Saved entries
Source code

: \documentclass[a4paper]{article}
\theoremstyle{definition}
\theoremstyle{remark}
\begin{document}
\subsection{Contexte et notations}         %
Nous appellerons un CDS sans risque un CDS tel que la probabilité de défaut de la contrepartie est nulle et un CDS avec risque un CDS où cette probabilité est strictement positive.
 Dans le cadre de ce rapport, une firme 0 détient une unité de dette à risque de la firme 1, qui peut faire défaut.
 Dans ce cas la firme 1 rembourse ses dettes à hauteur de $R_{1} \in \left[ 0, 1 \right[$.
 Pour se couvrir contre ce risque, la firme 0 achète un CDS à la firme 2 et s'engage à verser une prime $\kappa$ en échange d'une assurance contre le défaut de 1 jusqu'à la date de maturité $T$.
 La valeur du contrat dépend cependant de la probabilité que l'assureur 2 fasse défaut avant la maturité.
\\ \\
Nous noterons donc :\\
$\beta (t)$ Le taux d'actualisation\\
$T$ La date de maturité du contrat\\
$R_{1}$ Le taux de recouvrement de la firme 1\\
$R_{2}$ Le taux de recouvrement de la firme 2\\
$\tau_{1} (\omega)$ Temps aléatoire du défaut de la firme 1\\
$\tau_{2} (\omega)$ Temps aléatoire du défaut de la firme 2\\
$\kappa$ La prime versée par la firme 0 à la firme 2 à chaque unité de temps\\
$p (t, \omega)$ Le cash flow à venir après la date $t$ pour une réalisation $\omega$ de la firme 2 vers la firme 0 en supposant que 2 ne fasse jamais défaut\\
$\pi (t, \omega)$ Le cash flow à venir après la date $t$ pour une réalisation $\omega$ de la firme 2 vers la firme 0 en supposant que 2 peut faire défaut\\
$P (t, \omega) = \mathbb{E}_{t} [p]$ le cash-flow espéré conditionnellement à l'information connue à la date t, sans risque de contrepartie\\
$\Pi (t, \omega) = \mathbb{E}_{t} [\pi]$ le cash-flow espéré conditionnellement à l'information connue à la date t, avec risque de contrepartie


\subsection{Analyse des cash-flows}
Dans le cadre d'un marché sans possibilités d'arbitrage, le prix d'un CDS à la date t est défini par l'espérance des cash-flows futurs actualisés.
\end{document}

EXERCISE DIRECTIONS. Repeat, word for word, the lines from the start of the records to the line that contains "La valeur du", both of them included, and no others.

ANSWER SECTION.
Source code

: \documentclass[a4paper]{article}
\theoremstyle{definition}
\theoremstyle{remark}
\begin{document}
\subsection{Contexte et notations}         %
Nous appellerons un CDS sans risque un CDS tel que la probabilité de défaut de la contrepartie est nulle et un CDS avec risque un CDS où cette probabilité est strictement positive.
 Dans le cadre de ce rapport, une firme 0 détient une unité de dette à risque de la firme 1, qui peut faire défaut.
 Dans ce cas la firme 1 rembourse ses dettes à hauteur de $R_{1} \in \left[ 0, 1 \right[$.
 Pour se couvrir contre ce risque, la firme 0 achète un CDS à la firme 2 et s'engage à verser une prime $\kappa$ en échange d'une assurance contre le défaut de 1 jusqu'à la date de maturité $T$.
 La valeur du contrat dépend cependant de la probabilité que l'assureur 2 fasse défaut avant la maturité.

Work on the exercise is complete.